[DATASET RECORDS]

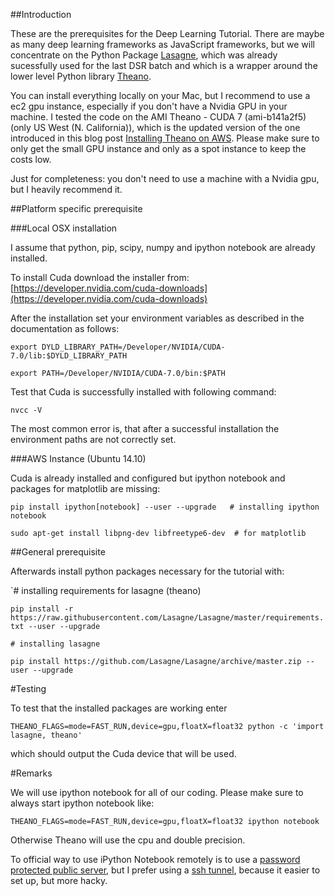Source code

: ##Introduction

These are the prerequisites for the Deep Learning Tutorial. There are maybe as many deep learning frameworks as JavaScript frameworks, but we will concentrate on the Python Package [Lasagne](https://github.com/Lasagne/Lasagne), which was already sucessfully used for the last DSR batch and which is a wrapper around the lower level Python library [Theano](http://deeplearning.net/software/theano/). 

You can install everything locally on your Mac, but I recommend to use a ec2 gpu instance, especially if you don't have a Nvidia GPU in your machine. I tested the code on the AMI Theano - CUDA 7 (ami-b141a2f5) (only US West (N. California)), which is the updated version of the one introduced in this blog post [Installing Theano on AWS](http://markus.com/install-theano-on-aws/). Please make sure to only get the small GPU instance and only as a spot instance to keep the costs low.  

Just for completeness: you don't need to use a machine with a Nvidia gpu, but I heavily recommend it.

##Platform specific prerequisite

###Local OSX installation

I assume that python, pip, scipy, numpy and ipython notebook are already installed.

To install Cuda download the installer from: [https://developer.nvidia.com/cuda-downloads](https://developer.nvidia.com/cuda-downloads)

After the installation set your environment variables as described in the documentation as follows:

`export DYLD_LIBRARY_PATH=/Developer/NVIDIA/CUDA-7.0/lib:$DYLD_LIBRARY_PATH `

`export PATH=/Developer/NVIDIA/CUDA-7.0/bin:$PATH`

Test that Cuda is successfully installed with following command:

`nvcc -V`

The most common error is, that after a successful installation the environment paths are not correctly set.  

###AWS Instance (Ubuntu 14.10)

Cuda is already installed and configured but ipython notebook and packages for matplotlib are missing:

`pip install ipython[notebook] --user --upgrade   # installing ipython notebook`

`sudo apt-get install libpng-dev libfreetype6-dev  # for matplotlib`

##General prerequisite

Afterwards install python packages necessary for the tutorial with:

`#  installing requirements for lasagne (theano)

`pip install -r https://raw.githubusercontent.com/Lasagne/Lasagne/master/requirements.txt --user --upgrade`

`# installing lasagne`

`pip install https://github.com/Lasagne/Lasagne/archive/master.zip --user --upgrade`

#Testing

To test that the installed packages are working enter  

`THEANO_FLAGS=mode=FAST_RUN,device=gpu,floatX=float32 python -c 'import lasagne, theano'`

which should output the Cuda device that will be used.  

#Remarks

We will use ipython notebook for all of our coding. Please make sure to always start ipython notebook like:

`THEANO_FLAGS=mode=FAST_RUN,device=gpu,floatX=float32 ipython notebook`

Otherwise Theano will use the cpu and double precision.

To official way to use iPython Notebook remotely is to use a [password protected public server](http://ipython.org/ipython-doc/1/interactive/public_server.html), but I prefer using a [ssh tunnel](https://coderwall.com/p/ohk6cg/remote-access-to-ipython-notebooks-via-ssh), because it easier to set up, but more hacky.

[/DATASET RECORDS]
[DATASET RECORDS]

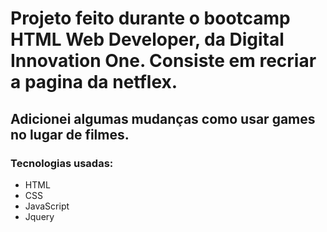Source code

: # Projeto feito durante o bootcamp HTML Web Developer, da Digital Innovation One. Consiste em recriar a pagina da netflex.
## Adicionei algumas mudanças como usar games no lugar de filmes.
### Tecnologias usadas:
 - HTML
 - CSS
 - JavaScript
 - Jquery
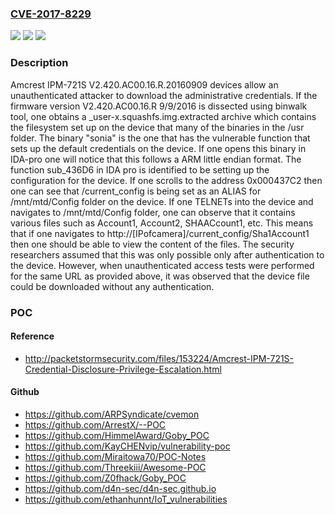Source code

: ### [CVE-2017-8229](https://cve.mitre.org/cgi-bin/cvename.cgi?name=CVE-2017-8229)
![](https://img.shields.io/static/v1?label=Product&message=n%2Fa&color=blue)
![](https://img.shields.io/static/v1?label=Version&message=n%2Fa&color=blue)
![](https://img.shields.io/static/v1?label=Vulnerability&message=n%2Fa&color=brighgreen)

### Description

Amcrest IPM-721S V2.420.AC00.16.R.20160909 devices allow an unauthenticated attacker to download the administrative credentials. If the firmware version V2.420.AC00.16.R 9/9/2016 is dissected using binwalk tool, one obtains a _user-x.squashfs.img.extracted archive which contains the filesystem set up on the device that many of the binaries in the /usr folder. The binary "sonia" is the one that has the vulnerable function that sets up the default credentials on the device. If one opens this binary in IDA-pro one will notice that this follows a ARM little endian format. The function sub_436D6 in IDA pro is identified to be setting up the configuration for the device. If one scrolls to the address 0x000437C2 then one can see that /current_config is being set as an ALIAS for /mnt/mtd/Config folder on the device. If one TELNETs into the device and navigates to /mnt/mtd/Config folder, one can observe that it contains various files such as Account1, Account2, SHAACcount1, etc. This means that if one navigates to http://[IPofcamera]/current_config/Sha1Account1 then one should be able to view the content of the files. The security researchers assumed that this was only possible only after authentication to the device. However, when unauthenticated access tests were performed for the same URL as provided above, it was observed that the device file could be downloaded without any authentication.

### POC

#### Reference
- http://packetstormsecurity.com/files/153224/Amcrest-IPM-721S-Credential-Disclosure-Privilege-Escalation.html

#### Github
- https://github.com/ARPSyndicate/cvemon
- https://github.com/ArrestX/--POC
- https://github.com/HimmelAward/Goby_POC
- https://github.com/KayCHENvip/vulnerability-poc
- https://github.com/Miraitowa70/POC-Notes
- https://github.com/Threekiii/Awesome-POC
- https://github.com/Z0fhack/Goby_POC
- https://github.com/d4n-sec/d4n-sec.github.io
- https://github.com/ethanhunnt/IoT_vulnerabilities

[/DATASET RECORDS]

> _PROBLEM DETAILS_: Wherever the word "shields" appears in the records above, copy that line.

> _RESPONSE BOX_:
![](https://img.shields.io/static/v1?label=Product&message=n%2Fa&color=blue)
![](https://img.shields.io/static/v1?label=Version&message=n%2Fa&color=blue)
![](https://img.shields.io/static/v1?label=Vulnerability&message=n%2Fa&color=brighgreen)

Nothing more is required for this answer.